President Adams couldn’t get anything audible out with his blood crusted lips sewn together.
“No promises it will be painless,” Kine's steel hand stopped on the last scalpel. They reached over the table where the scalpels lied and pulled out a handsaw instead. “Once your heart stops beating a detonation will go off, destroying this building and everyone in it. If you try to leave this table, the same thing will happen.”
Kine drew the handsaw down over President Adams’ right forearm. His flesh shredded as the saw made contact. His red human blood sputtered and squirted out of its skin bag, excited for its release. Adams’s wails were muted but the pain was more than his lips could bear as they began tearing against the thick, polymer thread. His viscid, crimson blood mixed with saliva began dripping down his chin.
“You have a strength Mr. President, I thought you would have passed out by now.”
Kine continued his sawing and cutting of the President. Cauterizing as he went so he would die immediately. Kine waited for the man to wake back up before the process began to open his heart. He needed a bigger saw, but instead Kine used the diamond drill he had as an alternative hand. He changed the round, cylinder, bits and other parts.
Powdered bone flew into the air, in dust particles and chunks. Kine’s apron and mask did not protect them from all the shrapnel as the clanged off his arms and chest. The President passed out again, but Kine continued his work.

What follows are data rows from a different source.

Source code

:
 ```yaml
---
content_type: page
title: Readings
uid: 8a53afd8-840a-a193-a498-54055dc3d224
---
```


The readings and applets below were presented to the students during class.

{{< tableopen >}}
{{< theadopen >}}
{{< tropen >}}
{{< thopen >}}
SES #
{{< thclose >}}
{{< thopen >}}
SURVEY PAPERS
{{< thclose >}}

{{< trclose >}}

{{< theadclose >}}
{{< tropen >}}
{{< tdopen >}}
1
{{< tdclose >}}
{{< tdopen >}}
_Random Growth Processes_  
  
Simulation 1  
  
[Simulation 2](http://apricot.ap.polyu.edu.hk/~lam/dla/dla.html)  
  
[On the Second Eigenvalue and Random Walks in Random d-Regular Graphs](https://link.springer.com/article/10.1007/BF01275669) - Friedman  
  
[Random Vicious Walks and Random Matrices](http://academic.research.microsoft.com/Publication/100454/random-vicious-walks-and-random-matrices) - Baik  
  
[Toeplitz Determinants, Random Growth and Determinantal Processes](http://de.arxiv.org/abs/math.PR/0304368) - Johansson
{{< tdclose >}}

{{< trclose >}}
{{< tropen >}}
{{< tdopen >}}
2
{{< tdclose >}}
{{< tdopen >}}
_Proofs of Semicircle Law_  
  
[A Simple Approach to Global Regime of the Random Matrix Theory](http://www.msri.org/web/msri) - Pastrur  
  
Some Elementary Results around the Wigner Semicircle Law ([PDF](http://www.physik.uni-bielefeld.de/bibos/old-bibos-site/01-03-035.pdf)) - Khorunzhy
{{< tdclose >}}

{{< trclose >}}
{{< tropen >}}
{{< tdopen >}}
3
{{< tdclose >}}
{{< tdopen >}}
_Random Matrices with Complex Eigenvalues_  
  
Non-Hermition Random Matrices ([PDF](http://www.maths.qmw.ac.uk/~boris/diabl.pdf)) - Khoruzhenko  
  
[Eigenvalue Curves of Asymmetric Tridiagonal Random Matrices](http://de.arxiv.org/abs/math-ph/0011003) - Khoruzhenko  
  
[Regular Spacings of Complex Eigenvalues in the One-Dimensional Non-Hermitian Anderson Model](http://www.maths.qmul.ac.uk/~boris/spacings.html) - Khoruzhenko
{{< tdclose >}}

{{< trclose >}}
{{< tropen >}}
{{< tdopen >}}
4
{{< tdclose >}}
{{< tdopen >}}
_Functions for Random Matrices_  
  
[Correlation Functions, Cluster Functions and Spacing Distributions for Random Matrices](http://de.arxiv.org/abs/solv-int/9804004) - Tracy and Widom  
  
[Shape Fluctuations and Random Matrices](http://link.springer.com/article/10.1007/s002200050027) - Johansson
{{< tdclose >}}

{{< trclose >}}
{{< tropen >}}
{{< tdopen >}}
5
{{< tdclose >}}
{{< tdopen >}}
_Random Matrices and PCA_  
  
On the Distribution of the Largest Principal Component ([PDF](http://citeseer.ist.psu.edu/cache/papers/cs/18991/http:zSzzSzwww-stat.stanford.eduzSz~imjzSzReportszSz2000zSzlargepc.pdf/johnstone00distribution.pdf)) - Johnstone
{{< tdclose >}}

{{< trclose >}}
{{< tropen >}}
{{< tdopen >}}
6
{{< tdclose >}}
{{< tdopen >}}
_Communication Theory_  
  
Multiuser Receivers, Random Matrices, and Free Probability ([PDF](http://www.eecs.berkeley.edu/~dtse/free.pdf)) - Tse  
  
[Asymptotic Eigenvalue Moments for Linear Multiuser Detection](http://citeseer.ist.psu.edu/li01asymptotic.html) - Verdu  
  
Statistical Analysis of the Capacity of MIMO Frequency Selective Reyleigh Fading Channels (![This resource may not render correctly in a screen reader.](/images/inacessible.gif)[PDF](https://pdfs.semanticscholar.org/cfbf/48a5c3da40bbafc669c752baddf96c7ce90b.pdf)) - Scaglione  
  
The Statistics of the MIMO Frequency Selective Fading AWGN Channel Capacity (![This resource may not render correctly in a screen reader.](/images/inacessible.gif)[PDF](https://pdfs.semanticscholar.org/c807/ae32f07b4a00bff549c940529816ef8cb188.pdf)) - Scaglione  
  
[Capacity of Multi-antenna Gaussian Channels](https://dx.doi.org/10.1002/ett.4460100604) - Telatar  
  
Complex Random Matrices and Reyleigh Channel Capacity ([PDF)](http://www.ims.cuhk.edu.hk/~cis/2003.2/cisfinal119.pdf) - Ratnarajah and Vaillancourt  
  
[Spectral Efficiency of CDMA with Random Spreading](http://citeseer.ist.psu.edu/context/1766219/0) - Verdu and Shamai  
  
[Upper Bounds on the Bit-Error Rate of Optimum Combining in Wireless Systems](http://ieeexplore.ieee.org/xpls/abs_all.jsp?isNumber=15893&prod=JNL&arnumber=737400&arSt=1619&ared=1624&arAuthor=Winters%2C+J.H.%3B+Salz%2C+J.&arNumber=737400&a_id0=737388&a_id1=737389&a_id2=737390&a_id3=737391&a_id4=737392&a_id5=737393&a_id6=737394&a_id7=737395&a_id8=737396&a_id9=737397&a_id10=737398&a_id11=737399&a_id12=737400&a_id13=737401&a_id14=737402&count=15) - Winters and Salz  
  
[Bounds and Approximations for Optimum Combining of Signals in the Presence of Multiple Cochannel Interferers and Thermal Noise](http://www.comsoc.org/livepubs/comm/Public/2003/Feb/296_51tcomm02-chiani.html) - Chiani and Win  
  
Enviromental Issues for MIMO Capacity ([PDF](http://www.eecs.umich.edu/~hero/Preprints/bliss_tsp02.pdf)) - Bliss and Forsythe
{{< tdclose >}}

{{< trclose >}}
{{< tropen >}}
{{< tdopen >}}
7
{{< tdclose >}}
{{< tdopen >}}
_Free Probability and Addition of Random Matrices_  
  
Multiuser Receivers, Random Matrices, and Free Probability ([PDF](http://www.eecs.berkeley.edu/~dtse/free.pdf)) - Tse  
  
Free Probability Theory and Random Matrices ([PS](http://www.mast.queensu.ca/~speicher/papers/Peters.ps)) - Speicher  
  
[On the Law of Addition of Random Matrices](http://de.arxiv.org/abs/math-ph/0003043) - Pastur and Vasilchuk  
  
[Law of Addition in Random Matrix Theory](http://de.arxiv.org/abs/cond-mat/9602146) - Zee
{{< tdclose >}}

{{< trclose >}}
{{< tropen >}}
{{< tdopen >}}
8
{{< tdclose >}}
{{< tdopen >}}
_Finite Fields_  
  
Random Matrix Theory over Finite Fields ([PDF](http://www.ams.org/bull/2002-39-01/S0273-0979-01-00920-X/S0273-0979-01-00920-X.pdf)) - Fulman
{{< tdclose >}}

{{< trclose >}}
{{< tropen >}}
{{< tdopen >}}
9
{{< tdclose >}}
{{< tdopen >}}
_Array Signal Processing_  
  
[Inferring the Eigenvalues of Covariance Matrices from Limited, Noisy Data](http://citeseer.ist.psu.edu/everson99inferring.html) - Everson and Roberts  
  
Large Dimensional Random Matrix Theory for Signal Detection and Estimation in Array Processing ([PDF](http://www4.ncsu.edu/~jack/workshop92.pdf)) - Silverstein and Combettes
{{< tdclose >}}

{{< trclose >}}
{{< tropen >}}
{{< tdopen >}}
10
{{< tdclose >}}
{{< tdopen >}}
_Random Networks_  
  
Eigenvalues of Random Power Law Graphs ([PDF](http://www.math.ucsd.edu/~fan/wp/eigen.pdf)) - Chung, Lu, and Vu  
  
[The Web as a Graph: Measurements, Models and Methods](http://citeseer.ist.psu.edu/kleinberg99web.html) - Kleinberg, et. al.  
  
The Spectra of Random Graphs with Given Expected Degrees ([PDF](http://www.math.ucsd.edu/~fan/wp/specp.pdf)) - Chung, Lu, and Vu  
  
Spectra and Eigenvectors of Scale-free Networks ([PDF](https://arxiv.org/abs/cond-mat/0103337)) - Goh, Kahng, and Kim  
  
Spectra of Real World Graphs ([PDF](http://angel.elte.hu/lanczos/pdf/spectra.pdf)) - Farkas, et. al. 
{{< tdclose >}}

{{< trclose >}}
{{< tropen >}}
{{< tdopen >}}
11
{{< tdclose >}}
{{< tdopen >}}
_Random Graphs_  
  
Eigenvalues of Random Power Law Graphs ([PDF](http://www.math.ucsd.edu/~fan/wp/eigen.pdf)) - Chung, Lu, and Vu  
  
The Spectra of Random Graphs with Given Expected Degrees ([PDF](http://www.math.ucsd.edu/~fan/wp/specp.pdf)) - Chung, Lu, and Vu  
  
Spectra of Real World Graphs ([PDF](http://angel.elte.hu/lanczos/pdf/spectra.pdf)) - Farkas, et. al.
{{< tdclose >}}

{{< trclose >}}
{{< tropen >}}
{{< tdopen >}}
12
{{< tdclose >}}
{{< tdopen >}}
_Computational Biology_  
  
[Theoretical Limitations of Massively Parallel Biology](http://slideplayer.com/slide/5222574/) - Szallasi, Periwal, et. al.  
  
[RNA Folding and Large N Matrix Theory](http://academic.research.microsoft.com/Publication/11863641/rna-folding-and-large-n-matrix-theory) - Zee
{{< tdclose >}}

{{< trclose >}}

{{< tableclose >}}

When he got to the President’s heart, it was still beating. “Weak, yet it still beats. It is also much smaller than I expected.” Kine held the President’s heart with tenderness and looked over its flesh. “How I wish I had flesh to care for.” Kine gripped the heart causing it to splutter and gain an erratic pulse. “Time for me to go. Thank you, President Adams you have done us a great service.”
By the time Kine entered the light of New Manhattan, the first explosion set off. Each bomb blowing out the windows of the Grand Treyton Hotel and spewing ash and smoke into the street below.
Kine looked back and stopped when he saw a man blown out of the hotel. He screamed and twisted in the air, trying hopelessly to slow himself down.
But he met the same fate as the glass on the ground – shattered.